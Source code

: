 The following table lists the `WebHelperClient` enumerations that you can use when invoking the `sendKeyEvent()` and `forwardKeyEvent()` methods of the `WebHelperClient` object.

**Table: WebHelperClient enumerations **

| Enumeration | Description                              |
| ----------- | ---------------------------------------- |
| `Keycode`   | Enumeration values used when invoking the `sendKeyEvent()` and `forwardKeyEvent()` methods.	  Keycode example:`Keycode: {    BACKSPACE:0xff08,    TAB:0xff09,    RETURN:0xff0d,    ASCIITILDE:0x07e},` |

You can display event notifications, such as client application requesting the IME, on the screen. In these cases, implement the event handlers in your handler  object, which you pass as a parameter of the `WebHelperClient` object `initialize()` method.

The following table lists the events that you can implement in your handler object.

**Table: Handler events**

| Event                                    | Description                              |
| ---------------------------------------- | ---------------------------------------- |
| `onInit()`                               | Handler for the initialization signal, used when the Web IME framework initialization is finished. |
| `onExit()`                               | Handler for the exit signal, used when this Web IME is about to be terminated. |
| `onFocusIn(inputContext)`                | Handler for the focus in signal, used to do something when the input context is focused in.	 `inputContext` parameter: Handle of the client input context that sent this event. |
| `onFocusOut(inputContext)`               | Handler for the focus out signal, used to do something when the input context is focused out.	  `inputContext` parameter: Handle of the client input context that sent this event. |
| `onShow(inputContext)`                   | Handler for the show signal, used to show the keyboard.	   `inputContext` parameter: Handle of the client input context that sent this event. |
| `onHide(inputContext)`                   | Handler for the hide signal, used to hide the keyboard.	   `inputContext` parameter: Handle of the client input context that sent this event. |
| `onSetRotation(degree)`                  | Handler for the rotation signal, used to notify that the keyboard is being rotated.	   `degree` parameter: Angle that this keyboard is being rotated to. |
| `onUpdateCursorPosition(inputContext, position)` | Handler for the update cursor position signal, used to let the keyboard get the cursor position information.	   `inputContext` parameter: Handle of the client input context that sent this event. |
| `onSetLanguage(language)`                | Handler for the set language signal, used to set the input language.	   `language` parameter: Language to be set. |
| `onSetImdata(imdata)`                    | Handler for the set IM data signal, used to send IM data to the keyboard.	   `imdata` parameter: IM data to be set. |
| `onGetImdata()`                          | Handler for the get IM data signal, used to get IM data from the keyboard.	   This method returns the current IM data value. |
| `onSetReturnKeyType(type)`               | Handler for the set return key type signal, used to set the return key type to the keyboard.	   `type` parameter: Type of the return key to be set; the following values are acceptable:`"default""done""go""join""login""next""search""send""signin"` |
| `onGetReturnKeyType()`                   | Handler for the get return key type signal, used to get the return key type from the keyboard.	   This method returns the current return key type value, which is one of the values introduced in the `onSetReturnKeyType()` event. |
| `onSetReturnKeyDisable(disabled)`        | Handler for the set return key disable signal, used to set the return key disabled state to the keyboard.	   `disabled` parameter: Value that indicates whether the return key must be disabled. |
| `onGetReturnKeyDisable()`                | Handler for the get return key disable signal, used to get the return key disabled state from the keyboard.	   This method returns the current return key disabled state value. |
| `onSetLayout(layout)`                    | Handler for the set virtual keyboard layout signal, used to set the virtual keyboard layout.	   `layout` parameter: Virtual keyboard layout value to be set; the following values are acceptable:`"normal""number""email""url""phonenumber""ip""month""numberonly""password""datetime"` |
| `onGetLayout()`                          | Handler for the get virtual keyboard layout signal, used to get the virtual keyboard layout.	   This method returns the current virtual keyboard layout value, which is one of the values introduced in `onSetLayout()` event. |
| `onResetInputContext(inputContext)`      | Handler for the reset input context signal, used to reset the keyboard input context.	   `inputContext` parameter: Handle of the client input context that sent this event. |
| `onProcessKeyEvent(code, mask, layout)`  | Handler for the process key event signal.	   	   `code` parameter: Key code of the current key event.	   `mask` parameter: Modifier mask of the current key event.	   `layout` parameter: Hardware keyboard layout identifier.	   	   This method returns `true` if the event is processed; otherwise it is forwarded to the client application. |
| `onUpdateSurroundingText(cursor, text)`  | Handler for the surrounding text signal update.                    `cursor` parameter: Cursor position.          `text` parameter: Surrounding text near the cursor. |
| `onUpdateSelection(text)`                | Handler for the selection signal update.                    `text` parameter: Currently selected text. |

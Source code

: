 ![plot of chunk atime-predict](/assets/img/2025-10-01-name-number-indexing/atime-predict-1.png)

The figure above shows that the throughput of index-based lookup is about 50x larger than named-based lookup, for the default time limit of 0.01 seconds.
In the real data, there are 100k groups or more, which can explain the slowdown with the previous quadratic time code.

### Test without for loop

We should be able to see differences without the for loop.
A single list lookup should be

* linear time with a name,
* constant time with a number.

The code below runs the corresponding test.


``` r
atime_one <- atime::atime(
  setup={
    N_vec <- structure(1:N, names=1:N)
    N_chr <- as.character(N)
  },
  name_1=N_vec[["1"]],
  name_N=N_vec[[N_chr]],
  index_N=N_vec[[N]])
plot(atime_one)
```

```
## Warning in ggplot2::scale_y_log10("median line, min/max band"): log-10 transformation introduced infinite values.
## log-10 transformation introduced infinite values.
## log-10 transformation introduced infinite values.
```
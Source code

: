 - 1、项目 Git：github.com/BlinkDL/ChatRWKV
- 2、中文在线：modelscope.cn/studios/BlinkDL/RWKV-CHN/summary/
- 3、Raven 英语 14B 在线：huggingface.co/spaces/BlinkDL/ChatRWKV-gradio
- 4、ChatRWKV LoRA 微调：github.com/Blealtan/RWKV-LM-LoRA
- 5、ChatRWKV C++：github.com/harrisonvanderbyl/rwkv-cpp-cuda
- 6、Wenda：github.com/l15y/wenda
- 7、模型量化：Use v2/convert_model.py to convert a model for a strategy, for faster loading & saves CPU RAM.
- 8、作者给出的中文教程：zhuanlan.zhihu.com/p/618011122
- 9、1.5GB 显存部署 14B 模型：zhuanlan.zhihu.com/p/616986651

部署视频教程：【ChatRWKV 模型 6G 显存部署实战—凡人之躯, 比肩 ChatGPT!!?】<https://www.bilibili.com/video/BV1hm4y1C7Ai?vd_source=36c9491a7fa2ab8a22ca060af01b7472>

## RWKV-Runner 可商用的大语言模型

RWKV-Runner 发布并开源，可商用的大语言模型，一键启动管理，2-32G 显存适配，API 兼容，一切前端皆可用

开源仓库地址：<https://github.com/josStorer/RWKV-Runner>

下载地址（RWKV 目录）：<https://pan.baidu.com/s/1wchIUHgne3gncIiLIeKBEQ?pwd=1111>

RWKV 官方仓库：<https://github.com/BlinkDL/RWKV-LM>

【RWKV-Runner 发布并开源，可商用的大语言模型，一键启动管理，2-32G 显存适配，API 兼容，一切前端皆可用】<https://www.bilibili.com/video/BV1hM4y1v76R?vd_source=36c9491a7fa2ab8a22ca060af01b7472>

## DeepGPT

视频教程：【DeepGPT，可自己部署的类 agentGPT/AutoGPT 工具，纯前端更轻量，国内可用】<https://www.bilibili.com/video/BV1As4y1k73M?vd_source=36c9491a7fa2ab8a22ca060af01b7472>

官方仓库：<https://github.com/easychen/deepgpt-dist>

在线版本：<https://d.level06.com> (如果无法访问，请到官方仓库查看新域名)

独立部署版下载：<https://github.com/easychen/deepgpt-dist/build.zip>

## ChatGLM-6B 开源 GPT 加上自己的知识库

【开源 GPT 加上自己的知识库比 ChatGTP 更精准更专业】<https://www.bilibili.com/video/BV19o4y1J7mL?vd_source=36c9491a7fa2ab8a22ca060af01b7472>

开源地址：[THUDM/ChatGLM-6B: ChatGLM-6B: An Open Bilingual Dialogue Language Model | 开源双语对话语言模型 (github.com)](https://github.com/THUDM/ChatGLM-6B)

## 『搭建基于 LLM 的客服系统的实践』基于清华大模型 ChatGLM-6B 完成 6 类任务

========

• [PROBLEM DESCRIPTION]
Would you copy every line of the entries in which "something" appears?

• [ANSWER SPACE]
| `onFocusIn(inputContext)`                | Handler for the focus in signal, used to do something when the input context is focused in.	 `inputContext` parameter: Handle of the client input context that sent this event. |
| `onFocusOut(inputContext)`               | Handler for the focus out signal, used to do something when the input context is focused out.	  `inputContext` parameter: Handle of the client input context that sent this event. |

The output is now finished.